Exercise brief: Reproduce, character for character, the lines below from the first through the one with "but +20 on check.". Leave pictures out.

Data in this exercise:
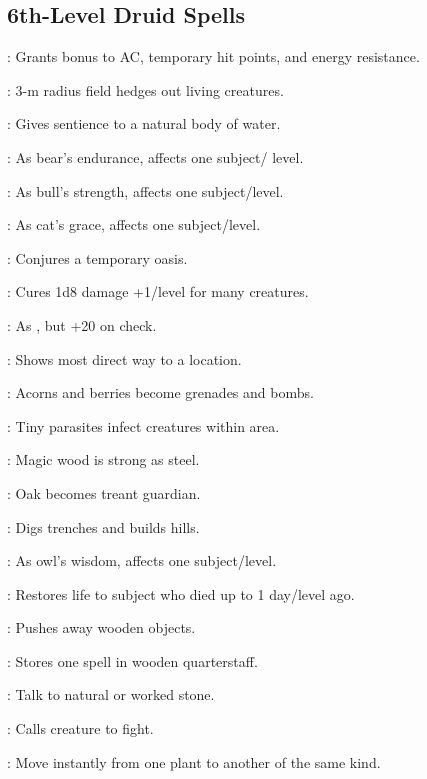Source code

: \subsection{6th-Level Druid Spells}

: Grants bonus to AC, temporary hit points, and energy resistance.

: 3-m radius field hedges out living creatures.

: Gives sentience to a natural body of water.

: As bear's endurance, affects one subject/ level.

: As bull's strength, affects one subject/level.

: As cat's grace, affects one subject/level.

: Conjures a temporary oasis.

: Cures 1d8 damage +1/level for many creatures.

: As , but +20 on check.

: Shows most direct way to a location.

: Acorns and berries become grenades and bombs.

: Tiny parasites infect creatures within area.

: Magic wood is strong as steel.

: Oak becomes treant guardian.

: Digs trenches and builds hills.

: As owl's wisdom, affects one subject/level.

: Restores life to subject who died up to 1 day/level ago.

: Pushes away wooden objects.

: Stores one spell in wooden quarterstaff.

: Talk to natural or worked stone.

: Calls creature to fight.

: Move instantly from one plant to another of the same kind.

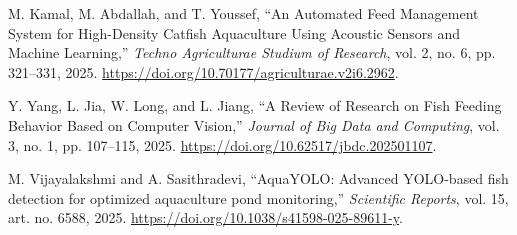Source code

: \documentclass[11pt,a4paper]{article}
\begin{document}
{\begin{enumerate}[label={[\arabic*]}, leftmargin=2em]
    \item M. Kamal, M. Abdallah, and T. Youssef, ``An Automated Feed Management System for High-Density Catfish Aquaculture Using Acoustic Sensors and Machine Learning,'' \textit{Techno Agriculturae Studium of Research}, vol. 2, no. 6, pp. 321--331, 2025. \url{https://doi.org/10.70177/agriculturae.v2i6.2962}.
    \item Y. Yang, L. Jia, W. Long, and L. Jiang, ``A Review of Research on Fish Feeding Behavior Based on Computer Vision,'' \textit{Journal of Big Data and Computing}, vol. 3, no. 1, pp. 107--115, 2025. \url{https://doi.org/10.62517/jbdc.202501107}.
    \item M. Vijayalakshmi and A. Sasithradevi, ``AquaYOLO: Advanced YOLO-based fish detection for optimized aquaculture pond monitoring,'' \textit{Scientific Reports}, vol. 15, art. no. 6588, 2025. \url{https://doi.org/10.1038/s41598-025-89611-y}.
\end{enumerate}
}
\end{document}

Answer section:
Source code

: \subsection{6th-Level Druid Spells}

: Grants bonus to AC, temporary hit points, and energy resistance.

: 3-m radius field hedges out living creatures.

: Gives sentience to a natural body of water.

: As bear's endurance, affects one subject/ level.

: As bull's strength, affects one subject/level.

: As cat's grace, affects one subject/level.

: Conjures a temporary oasis.

: Cures 1d8 damage +1/level for many creatures.

: As , but +20 on check.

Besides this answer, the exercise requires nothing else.